● **YOUR GOAL**
Nothing in the records below should be altered in the copy, although the pictures must be left out.

Stored items:
----------------

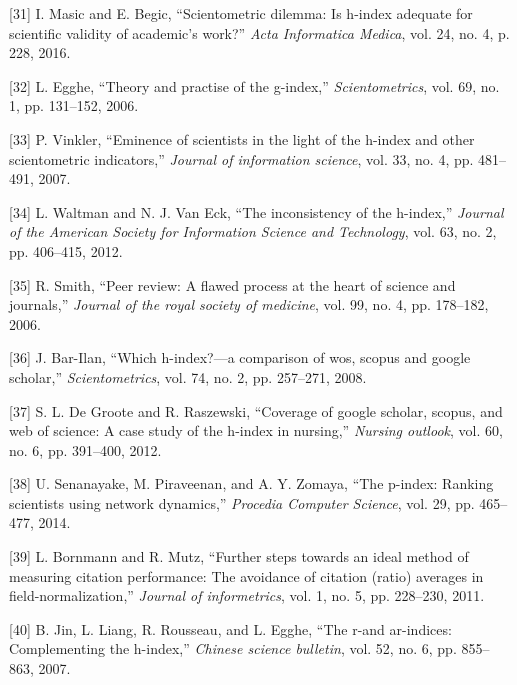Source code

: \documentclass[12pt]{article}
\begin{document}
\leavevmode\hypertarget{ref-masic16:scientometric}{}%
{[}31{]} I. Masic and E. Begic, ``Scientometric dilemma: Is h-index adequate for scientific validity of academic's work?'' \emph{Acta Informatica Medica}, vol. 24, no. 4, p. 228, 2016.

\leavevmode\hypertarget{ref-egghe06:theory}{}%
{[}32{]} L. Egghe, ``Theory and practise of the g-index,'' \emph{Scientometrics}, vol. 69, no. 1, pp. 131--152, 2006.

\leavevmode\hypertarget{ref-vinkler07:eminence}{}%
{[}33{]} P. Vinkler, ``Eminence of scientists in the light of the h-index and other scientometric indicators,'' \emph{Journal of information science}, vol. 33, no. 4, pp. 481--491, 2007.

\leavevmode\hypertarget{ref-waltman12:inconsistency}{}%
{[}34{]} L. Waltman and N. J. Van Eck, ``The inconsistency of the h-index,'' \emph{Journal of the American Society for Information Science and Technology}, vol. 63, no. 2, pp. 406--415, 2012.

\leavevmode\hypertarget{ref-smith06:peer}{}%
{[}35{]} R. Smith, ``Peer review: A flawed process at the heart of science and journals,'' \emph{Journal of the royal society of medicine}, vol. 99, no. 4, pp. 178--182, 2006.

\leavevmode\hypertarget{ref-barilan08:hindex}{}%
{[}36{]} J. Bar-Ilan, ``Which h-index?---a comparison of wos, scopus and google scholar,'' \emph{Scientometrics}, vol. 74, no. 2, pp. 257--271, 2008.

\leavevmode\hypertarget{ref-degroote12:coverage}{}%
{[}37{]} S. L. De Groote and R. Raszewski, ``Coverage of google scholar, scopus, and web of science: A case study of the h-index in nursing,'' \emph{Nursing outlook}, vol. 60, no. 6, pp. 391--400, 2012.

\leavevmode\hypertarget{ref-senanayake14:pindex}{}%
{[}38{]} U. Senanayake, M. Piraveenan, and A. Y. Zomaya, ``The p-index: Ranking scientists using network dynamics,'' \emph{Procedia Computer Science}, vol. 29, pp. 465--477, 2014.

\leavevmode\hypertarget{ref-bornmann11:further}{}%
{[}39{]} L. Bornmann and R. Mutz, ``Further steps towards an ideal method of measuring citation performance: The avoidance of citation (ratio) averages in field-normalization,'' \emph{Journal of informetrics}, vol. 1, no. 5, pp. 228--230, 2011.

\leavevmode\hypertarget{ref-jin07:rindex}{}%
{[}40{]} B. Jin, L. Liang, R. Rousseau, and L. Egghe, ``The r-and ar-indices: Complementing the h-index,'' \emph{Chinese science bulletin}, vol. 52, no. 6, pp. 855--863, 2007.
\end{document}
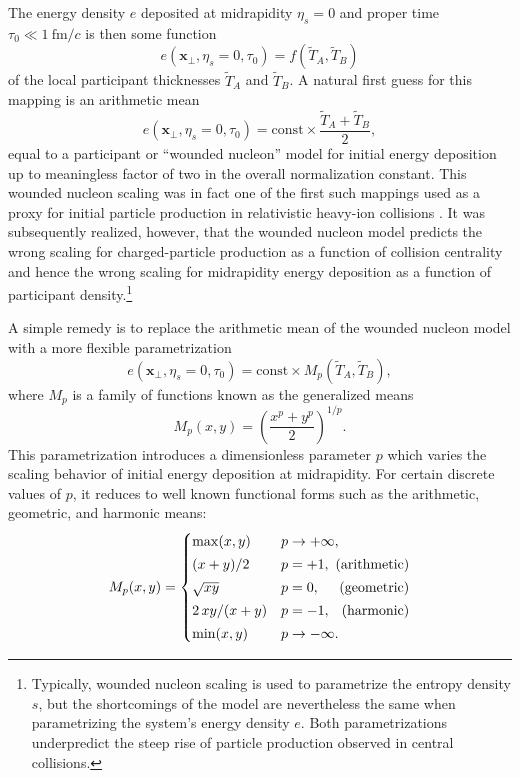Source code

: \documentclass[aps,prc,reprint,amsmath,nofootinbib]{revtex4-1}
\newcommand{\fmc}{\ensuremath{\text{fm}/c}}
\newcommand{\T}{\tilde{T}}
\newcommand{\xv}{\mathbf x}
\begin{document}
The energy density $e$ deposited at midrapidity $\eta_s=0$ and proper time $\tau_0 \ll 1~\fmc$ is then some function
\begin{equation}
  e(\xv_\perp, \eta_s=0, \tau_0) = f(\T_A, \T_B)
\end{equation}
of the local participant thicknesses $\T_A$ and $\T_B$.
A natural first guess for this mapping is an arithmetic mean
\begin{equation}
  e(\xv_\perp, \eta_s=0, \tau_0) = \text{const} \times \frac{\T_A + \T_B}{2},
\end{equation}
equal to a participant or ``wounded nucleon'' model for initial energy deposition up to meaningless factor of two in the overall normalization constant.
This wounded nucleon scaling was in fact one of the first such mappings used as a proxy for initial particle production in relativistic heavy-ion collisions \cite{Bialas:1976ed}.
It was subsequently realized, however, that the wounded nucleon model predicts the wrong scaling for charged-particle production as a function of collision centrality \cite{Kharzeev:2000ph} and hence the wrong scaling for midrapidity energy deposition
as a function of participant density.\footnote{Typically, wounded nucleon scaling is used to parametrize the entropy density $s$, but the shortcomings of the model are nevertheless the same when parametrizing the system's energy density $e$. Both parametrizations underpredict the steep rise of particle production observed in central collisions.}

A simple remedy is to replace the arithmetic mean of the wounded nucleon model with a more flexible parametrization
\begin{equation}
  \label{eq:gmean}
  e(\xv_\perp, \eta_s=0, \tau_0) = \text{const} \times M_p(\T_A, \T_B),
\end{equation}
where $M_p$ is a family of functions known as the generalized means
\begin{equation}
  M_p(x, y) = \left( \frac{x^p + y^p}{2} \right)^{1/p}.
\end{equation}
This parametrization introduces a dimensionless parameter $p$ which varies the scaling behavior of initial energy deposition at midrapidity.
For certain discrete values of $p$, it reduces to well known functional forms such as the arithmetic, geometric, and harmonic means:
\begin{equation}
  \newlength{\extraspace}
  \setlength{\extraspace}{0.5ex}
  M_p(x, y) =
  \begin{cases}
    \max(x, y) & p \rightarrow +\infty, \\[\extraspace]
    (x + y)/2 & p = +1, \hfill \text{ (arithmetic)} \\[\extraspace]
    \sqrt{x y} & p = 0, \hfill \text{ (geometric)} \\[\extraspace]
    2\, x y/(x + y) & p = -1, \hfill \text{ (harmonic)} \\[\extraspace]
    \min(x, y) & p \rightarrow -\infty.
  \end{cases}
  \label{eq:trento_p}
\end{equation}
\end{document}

----------------

● **EXPECTED OUTPUT**
Source code

: \documentclass[12pt]{article}
\begin{document}
\leavevmode\hypertarget{ref-masic16:scientometric}{}%
{[}31{]} I. Masic and E. Begic, ``Scientometric dilemma: Is h-index adequate for scientific validity of academic's work?'' \emph{Acta Informatica Medica}, vol. 24, no. 4, p. 228, 2016.

\leavevmode\hypertarget{ref-egghe06:theory}{}%
{[}32{]} L. Egghe, ``Theory and practise of the g-index,'' \emph{Scientometrics}, vol. 69, no. 1, pp. 131--152, 2006.

\leavevmode\hypertarget{ref-vinkler07:eminence}{}%
{[}33{]} P. Vinkler, ``Eminence of scientists in the light of the h-index and other scientometric indicators,'' \emph{Journal of information science}, vol. 33, no. 4, pp. 481--491, 2007.

\leavevmode\hypertarget{ref-waltman12:inconsistency}{}%
{[}34{]} L. Waltman and N. J. Van Eck, ``The inconsistency of the h-index,'' \emph{Journal of the American Society for Information Science and Technology}, vol. 63, no. 2, pp. 406--415, 2012.

\leavevmode\hypertarget{ref-smith06:peer}{}%
{[}35{]} R. Smith, ``Peer review: A flawed process at the heart of science and journals,'' \emph{Journal of the royal society of medicine}, vol. 99, no. 4, pp. 178--182, 2006.

\leavevmode\hypertarget{ref-barilan08:hindex}{}%
{[}36{]} J. Bar-Ilan, ``Which h-index?---a comparison of wos, scopus and google scholar,'' \emph{Scientometrics}, vol. 74, no. 2, pp. 257--271, 2008.

\leavevmode\hypertarget{ref-degroote12:coverage}{}%
{[}37{]} S. L. De Groote and R. Raszewski, ``Coverage of google scholar, scopus, and web of science: A case study of the h-index in nursing,'' \emph{Nursing outlook}, vol. 60, no. 6, pp. 391--400, 2012.

\leavevmode\hypertarget{ref-senanayake14:pindex}{}%
{[}38{]} U. Senanayake, M. Piraveenan, and A. Y. Zomaya, ``The p-index: Ranking scientists using network dynamics,'' \emph{Procedia Computer Science}, vol. 29, pp. 465--477, 2014.

\leavevmode\hypertarget{ref-bornmann11:further}{}%
{[}39{]} L. Bornmann and R. Mutz, ``Further steps towards an ideal method of measuring citation performance: The avoidance of citation (ratio) averages in field-normalization,'' \emph{Journal of informetrics}, vol. 1, no. 5, pp. 228--230, 2011.

\leavevmode\hypertarget{ref-jin07:rindex}{}%
{[}40{]} B. Jin, L. Liang, R. Rousseau, and L. Egghe, ``The r-and ar-indices: Complementing the h-index,'' \emph{Chinese science bulletin}, vol. 52, no. 6, pp. 855--863, 2007.
\end{document}
Source code

: \documentclass[aps,prc,reprint,amsmath,nofootinbib]{revtex4-1}
\newcommand{\fmc}{\ensuremath{\text{fm}/c}}
\newcommand{\T}{\tilde{T}}
\newcommand{\xv}{\mathbf x}
\begin{document}
The energy density $e$ deposited at midrapidity $\eta_s=0$ and proper time $\tau_0 \ll 1~\fmc$ is then some function
\begin{equation}
  e(\xv_\perp, \eta_s=0, \tau_0) = f(\T_A, \T_B)
\end{equation}
of the local participant thicknesses $\T_A$ and $\T_B$.
A natural first guess for this mapping is an arithmetic mean
\begin{equation}
  e(\xv_\perp, \eta_s=0, \tau_0) = \text{const} \times \frac{\T_A + \T_B}{2},
\end{equation}
equal to a participant or ``wounded nucleon'' model for initial energy deposition up to meaningless factor of two in the overall normalization constant.
This wounded nucleon scaling was in fact one of the first such mappings used as a proxy for initial particle production in relativistic heavy-ion collisions \cite{Bialas:1976ed}.
It was subsequently realized, however, that the wounded nucleon model predicts the wrong scaling for charged-particle production as a function of collision centrality \cite{Kharzeev:2000ph} and hence the wrong scaling for midrapidity energy deposition
as a function of participant density.\footnote{Typically, wounded nucleon scaling is used to parametrize the entropy density $s$, but the shortcomings of the model are nevertheless the same when parametrizing the system's energy density $e$. Both parametrizations underpredict the steep rise of particle production observed in central collisions.}

A simple remedy is to replace the arithmetic mean of the wounded nucleon model with a more flexible parametrization
\begin{equation}
  \label{eq:gmean}
  e(\xv_\perp, \eta_s=0, \tau_0) = \text{const} \times M_p(\T_A, \T_B),
\end{equation}
where $M_p$ is a family of functions known as the generalized means
\begin{equation}
  M_p(x, y) = \left( \frac{x^p + y^p}{2} \right)^{1/p}.
\end{equation}
This parametrization introduces a dimensionless parameter $p$ which varies the scaling behavior of initial energy deposition at midrapidity.
For certain discrete values of $p$, it reduces to well known functional forms such as the arithmetic, geometric, and harmonic means:
\begin{equation}
  \newlength{\extraspace}
  \setlength{\extraspace}{0.5ex}
  M_p(x, y) =
  \begin{cases}
    \max(x, y) & p \rightarrow +\infty, \\[\extraspace]
    (x + y)/2 & p = +1, \hfill \text{ (arithmetic)} \\[\extraspace]
    \sqrt{x y} & p = 0, \hfill \text{ (geometric)} \\[\extraspace]
    2\, x y/(x + y) & p = -1, \hfill \text{ (harmonic)} \\[\extraspace]
    \min(x, y) & p \rightarrow -\infty.
  \end{cases}
  \label{eq:trento_p}
\end{equation}
\end{document}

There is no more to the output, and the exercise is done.